Exploring this Job

Prior to high school graduation, you could prepare for a job as a molder by applying for foundry work in the summer or on a part-time basis. You could use that opportunity to ask molders questions about their jobs and to become well acquainted with their responsibilities. Another opportunity for exploring the occupation involves contacting a trade organization, such as the American Foundry Society. This particular group is a technical association whose members are experienced foundry workers, patternmakers, technologists, and educators. Training courses are sponsored through the Cast Metals Institute and include a variety of subjects concerning the castings industry. College students might consider reading the group's monthly publication, Modern Casting (, which presents issues on current technology, a calendar of industry events, and other related news.

The Job

Castings are molded substances that form the basic parts of all kinds of metal products, from heavy machinery to automobile engines to household appliances. More than a dozen types of metal molding and casting processes exist. The traditional, and still most common method of producing cast-to-shape pieces, is sand casting. Technological advancements in recent years, however, have made alternative casting methods such as evaporative, investment, and no-bake casting increasingly attractive because of their cost-effectiveness.

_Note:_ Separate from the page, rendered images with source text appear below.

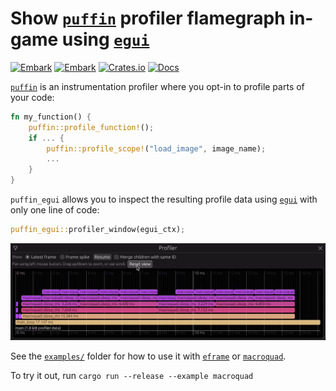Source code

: # Show [`puffin`](https://github.com/EmbarkStudios/puffin/) profiler flamegraph in-game using [`egui`](https://github.com/emilk/egui)

[![Embark](https://img.shields.io/badge/embark-open%20source-blueviolet.svg)](https://embark.dev)
[![Embark](https://img.shields.io/badge/discord-ark-%237289da.svg?logo=discord)](https://discord.gg/dAuKfZS)
[![Crates.io](https://img.shields.io/crates/v/puffin_egui.svg)](https://crates.io/crates/puffin_egui)
[![Docs](https://docs.rs/puffin_egui/badge.svg)](https://docs.rs/puffin_egui)

[`puffin`](https://github.com/EmbarkStudios/puffin/) is an instrumentation profiler where you opt-in to profile parts of your code:

``` rust
fn my_function() {
    puffin::profile_function!();
    if ... {
        puffin::profile_scope!("load_image", image_name);
        ...
    }
}
```

`puffin_egui` allows you to inspect the resulting profile data using [`egui`](https://github.com/emilk/egui) with only one line of code:

``` rust
puffin_egui::profiler_window(egui_ctx);
```

<img src="../puffin_egui.gif">

See the [`examples/`](examples/) folder for how to use it with [`eframe`](https://docs.rs/eframe) or [`macroquad`](https://github.com/not-fl3/macroquad).

To try it out, run `cargo run --release --example macroquad`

Sand molders, as they are also called, work in foundries that produce castings from iron, steel, and nonferrous metals (i.e., alloys that contain no appreciable amounts of iron). Traditional, manual sand casting begins with the preparation of a mold, which the worker creates from specially treated sand. In the green sand molding method, the molder packs and rams a mixture of sand, clay, and chemicals around a pattern (a model of the object to be duplicated) in a molding box called a flask. Flasks are usually made in two parts, which are separated to allow removal of the pattern without damaging the mold cavity.

A mold is created by following a series of specific steps. After positioning the drag (lower) half of the pattern and flask, the molder sprays it with a parting agent and places reinforcing wire in the flask. Sand is sifted over the pattern and pressed into its contours. Then the molder shovels sand into the flask and packs it in place with hand ramming tools or a pneumatic hammer. With this completed, the molder positions the cope (top) half of the pattern and flask on the drag half and repeats the procedure.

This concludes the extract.